Sob o argumento de não haver uma proibição de sair às ruas, mas uma recomendação, a conselheira do Instituto dos Advogados de Săo Paulo (IASP) Marina Coelho Araújo diz que a saída de Bolsonaro no domingo não viola o artigo 268. Em relação ao crime de responsabilidade, ela afirma ser necessário levar em consideração que a pandemia é um acontecimento novo na comunidade científica mundial. “Não existe um protocolo certo. E basear uma ausência de probidade em cima desses protocolos ainda incipientes pode ser perigoso.”
Incitação ao crime
Poucos estabelecimentos estão abertos em Brasília, pois a cidade cumpre decreto do governador, Ibaneis Rocha (MDB), que permite o funcionamento apenas de serviços considerados essenciais, como farmácias.
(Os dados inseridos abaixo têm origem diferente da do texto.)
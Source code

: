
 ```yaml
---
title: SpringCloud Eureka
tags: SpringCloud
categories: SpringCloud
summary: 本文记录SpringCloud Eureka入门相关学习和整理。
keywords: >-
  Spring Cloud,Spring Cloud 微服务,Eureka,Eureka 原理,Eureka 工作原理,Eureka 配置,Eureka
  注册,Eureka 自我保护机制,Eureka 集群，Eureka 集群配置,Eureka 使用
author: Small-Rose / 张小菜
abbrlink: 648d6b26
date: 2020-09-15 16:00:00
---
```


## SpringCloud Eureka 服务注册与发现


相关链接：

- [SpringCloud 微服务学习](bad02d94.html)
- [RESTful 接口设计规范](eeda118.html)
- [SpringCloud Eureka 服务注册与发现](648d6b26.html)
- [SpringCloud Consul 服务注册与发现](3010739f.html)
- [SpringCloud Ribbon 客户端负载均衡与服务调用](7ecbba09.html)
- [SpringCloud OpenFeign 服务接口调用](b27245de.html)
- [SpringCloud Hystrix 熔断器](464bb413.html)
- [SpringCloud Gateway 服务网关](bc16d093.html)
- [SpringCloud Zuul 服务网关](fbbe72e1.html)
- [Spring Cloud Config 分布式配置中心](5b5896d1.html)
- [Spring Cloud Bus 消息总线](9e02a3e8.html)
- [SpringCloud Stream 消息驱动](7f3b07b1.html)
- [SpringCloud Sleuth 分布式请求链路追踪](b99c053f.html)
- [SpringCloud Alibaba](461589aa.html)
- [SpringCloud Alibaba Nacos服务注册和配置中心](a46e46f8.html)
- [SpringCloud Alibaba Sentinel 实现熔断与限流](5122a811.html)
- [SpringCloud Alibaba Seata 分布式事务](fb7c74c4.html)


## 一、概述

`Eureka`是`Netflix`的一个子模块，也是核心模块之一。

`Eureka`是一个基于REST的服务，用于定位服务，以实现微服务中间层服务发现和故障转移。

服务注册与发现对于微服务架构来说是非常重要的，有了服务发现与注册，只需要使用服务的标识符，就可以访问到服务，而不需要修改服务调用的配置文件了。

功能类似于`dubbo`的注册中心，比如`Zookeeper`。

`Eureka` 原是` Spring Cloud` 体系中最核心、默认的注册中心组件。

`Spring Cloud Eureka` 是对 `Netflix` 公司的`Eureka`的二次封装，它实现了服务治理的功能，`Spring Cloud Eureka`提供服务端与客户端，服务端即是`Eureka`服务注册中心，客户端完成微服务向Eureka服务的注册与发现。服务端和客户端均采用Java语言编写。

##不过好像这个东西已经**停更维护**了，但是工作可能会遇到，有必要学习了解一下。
A professora de direito do Mackenzie Patricia Vanzolini explica que a violação da quarentena, medida geral determinada pelo administrador público, como um prefeito ou governo, configura crime do artigo 268 do Código Penal. Se Bolsonaro, em algum momento de sua caminhada, incitou o público a abrir comércios não-essenciais, ele praticou crime de incitação ao crime, diz Vanzolini.
Ela observa que o descumprimento do isolamento, medida individual que precisa ser indicada por um médico ou agente da vigilância sanitária em casos de confirmação ou suspeita de coronavírus, também configura o artigo 268.
“Se houve uma determinação médica de ficar em isolamento após Bolsonaro ter tido contato com o general Heleno, que testou positivo para a Covid-19, é crime. Assim como ocorreu no dia 15 de março.”
O professor de direito constitucional Alessandro Soares afirma que se Bolsonaro sabia que estava contaminado e mesmo assim saiu em público, corre o risco de ser enquadrado no crime de epidemia. "Se ele for um ponto de referência ou causa da epidemia, pode ser enquadrado no artigo 267 do Código Penal. Mas é preciso ter essa prova, que pode ser obtida por meio de processo judicial."